Chief Executive Officers in the U.S. can’t win. First the political class thought they were paid too much in salary, at which point compensation shifted to stock. The idea behind the shift was to align CEOs with shareholders more. The alleged problem was that CEOs succeeded too much on the way to even larger pay packages. Most would celebrate this kind of achievement. Politicians disdain it all the while helping themselves to the proceeds of what they claim to disdain.
In Elon Musk’s case, Tesla’s CEO doesn’t take a salary. All his pay comes in Tesla shares. While enriching his shareholders Musk has become arguably the world’s richest man. "No fair" say politicians. Get ready for him to be hauled before Congress to “explain” himself. Until then, Musk owes a lot in taxes for having had the temerity to do well. The bill varies with report, but supposedly it’s in the $9 to $15 billion range.
Whatever the number, let’s be clear up front that it eviscerates the popular notion on the Left that corporations pay no taxes. As this column made plain several weeks ago, as taxpaying entities corporations are a fiction. Shareholders pay all the taxes. Musk is a large Tesla shareholder. He’s about to hand over billions to Treasury. The owners of corporations pay gargantuan amounts in taxes.
After which, let’s assume for the sake of simplicity and brevity that Musk’s federal bill is $15 billion. From there, let’s go over the economy-sapping economics of Musk sending billions to Treasury. To vivify this it’s useful to reference Nike co-founder Phil Knight’s brilliant 2017 memoir, Shoe Dog. In it, he recalled how “Any dollar that wasn’t nailed down I was plowing directly back into the business.” Every huge, globally prominent business operating today can claim humble origins like those of Nike. Money is endlessly scarce. Please remember this. The $15 billion that members of Congress will carelessly waste would be precious to CEOs for whom every day is a near-death experience in a financial sense.

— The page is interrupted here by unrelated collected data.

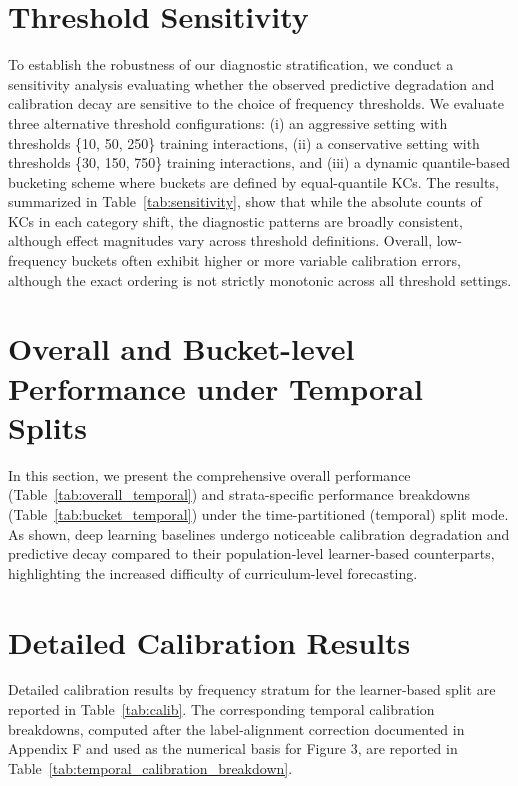 \section{Threshold Sensitivity}
\label{app:sensitivity}
To establish the robustness of our diagnostic stratification, we conduct a sensitivity analysis evaluating whether the observed predictive degradation and calibration decay are sensitive to the choice of frequency thresholds. We evaluate three alternative threshold configurations: (i) an aggressive setting with thresholds \{10, 50, 250\} training interactions, (ii) a conservative setting with thresholds \{30, 150, 750\} training interactions, and (iii) a dynamic quantile-based bucketing scheme where buckets are defined by equal-quantile KCs. The results, summarized in Table~\ref{tab:sensitivity}, show that while the absolute counts of KCs in each category shift, the diagnostic patterns are broadly consistent, although effect magnitudes vary across threshold definitions. Overall, low-frequency buckets often exhibit higher or more variable calibration errors, although the exact ordering is not strictly monotonic across all threshold settings.


\FloatBarrier

\section{Overall and Bucket-level Performance under Temporal Splits}
\label{app:temporal_performance}
In this section, we present the comprehensive overall performance (Table~\ref{tab:overall_temporal}) and strata-specific performance breakdowns (Table~\ref{tab:bucket_temporal}) under the time-partitioned (temporal) split mode. As shown, deep learning baselines undergo noticeable calibration degradation and predictive decay compared to their population-level learner-based counterparts, highlighting the increased difficulty of curriculum-level forecasting.




\clearpage
\onecolumn
\section{Detailed Calibration Results}
\label{app:calibration_performance}
Detailed calibration results by frequency stratum for the learner-based split are reported in Table~\ref{tab:calib}. The corresponding temporal calibration breakdowns, computed after the label-alignment correction documented in Appendix F and used as the numerical basis for Figure 3, are reported in Table~\ref{tab:temporal_calibration_breakdown}.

At which point it’s useful to consider Facebook. Peter Thiel famously purchased a 10% stake in the once nascent social networking company for $500,000. This is the norm. Rarely are the amazing businesses of tomorrow amazing today. Precisely because they aim to disrupt the commercial present, they’re often dismissed. That 10% of Facebook could once be had so cheaply vivifies this truth. Let’s now divide $15 billion by $500,000. If not for Treasury’s long fingers, Musk could direct precious capital to tens of thousands of entrepreneurs eager to experiment with an eye on rushing a much better future into the present. Never asked by self-righteous politicians and thoroughly confused economists (who believe government spending boosts growth) is what businesses are not being funded so that Congress can spend carelessly.
Needless to say, the $15 billion will be spent. Politicians exist to spend. Which means $15 billion that might otherwise have been directed to energetic entrepreneurs will be allocated in politicized fashion. In other words, Musk’s staggering tax bill will enhance the control that Elizabeth Warren, Josh Hawley, Kevin McCarthy, and Nancy Pelosi have over the economy. And it doesn’t stop there.
A dollar spent today by Congress multiplies over time as a consequence of federal spending programs developing political constituencies. Don’t you know, federal spending “creates jobs.” Which means Musk’s billions will set the stage for the introduction of new forms of federal waste that will grow and grow. Don’t worry, the story gets even worse.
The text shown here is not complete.